This invention relates to the valve art, and, more particularly, to butterfly, ball and plug valves.
The invention is particularly applicable to a new and improved stop cam arrangement for limiting handle rotation to a pre-selected angular degree and for selective adjustment of stop limit locations to position a valve sealing member at optimum efficiency open and closed positions. However, it will become readily apparent to those skilled in the art that the invention is capable of broader applications and could be adapted for use in other types and styles of cam stop arrangements.
Ball valve constructions in commercial use typically employ many different types of stop arrangements useful for ball, butterfly or plug-type valves. Standard butterfly and ball valves usually require a ninety degree movement to take the valve element between a full open and a full closed position. Since an operator typically has no way of knowing the orientation of a valve element mounted in a valve body, handle stop and direction indicators located on the valve allow an operator to generally determine the valve element orientation and to thereby open or close the valve to a full open or full flow position, a fully closed position, or an intermediate limited flow position.
The various forms and types of stop cam arrangements which have heretofore been employed in the valve industry have met with varying degrees of success in that some of the devices have suffered from limited practical value.
Typically, a stop cam arrangement will comprise a flange or extending element depending from the valve handle and disposed for engagement with a portion of the valve body or a protrusion thereon. Although such prior known arrangements have been successful in limiting handle rotation to a particular degree, they have all suffered from one substantial problem. Often, tolerance stacking during the manufacturing process results in the valve element being slightly out of line or cocked with the valve inlet and outlet ports. Such a misalignment has caused less than optimum flow through the valve when open, due to the obstruction of a cocked valve element, and may even cause valve leaking when a stop position is so misaligned as to fail to orient the valve element in a sealing position. Consequently, it is desirable and, often times necessary, to adjust the handle limit stops to achieve the desired and optimum valve element alignments at the open and closed positions.
Although adjustable stop cam arrangements are known for adjusting the limits of movement of a valve sealing member, such adjustable stop elements have comprised clamped or threaded members which are necessarily independently adjustable to define the stop points. Such independent adjustment of stop limits too often allows a variance in the range of movement in the valve element and in the position of the stops for a valve handle. In other words, since one end of the valve movement is always adjustable by one element and the other end of the valve movement is adjustable by another element, there can be no corresponding adjustment of the opposite end of valve path movement upon adjustment of a first end. Such non-corresponding adjustment has resulted in problems and difficulty in setting the handle stop limits and in complicating the manufacturing process.
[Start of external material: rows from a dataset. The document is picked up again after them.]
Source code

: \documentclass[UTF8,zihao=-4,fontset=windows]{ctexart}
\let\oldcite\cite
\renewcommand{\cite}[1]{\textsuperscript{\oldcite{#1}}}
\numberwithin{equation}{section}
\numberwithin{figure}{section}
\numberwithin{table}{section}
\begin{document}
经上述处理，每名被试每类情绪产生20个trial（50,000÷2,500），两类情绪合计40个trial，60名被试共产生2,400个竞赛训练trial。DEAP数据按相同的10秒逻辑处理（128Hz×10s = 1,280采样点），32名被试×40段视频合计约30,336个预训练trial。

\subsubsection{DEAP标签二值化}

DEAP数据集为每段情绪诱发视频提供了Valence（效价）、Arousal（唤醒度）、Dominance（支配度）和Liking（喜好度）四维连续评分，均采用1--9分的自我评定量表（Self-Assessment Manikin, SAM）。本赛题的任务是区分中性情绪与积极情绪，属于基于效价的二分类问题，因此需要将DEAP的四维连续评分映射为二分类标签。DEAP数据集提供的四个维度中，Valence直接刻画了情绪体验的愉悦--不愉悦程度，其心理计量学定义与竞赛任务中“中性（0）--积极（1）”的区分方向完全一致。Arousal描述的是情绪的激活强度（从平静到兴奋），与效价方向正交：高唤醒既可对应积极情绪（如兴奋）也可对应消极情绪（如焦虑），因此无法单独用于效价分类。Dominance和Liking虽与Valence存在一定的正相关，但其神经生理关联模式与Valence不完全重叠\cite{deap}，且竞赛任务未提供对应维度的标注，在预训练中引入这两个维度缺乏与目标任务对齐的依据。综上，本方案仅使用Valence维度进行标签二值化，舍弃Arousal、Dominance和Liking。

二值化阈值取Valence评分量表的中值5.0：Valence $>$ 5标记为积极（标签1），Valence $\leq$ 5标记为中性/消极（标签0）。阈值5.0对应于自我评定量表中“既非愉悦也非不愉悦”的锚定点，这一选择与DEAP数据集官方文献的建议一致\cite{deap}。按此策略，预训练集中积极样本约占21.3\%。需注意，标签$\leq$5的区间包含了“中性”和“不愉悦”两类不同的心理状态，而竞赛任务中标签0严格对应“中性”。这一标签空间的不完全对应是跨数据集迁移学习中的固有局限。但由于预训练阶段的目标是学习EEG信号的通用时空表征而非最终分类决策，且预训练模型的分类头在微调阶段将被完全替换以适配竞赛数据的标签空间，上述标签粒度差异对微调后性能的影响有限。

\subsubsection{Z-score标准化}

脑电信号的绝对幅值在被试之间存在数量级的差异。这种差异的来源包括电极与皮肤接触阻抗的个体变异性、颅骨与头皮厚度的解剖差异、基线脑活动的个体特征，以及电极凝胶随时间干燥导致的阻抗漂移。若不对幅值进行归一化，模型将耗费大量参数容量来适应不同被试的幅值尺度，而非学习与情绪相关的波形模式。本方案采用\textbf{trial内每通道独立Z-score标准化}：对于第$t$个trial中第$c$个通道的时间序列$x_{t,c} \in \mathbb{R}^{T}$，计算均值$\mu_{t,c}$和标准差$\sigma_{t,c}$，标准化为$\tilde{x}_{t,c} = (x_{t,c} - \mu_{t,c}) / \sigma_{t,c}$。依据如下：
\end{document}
More specifically, although alignment of a valve element such as ball member having a fluid flow opening may be easily visibly detectible in the fully open position, the fully closed position may not be so easily determined. Accordingly, some conjecture is involved in setting an independently setable closed stop limit after having first independently set an open stop limit.
It has, therefore, been desired to develop a constant displacement dual position cam stop assembly for a valve which could be employed to selectively set the valve element stop limits to align the valve element in an optimum full flow open position and correspondingly a fully closed position. Preferably, such a design would eliminate the problems of non-alignment caused by tolerance stacking during manufacture of the valve.
The present invention contemplates a new and improved dual position cam stop assembly which overcomes all of the above referred to problems and others to provide a new and improved cam stop arrangement which facilitates increased manufacturing efficiency in construction and setting of valve element stop limits, is simple in design, economical to manufacture and readily adaptable to a plurality of type of valves having a variety of dimensional characteristics.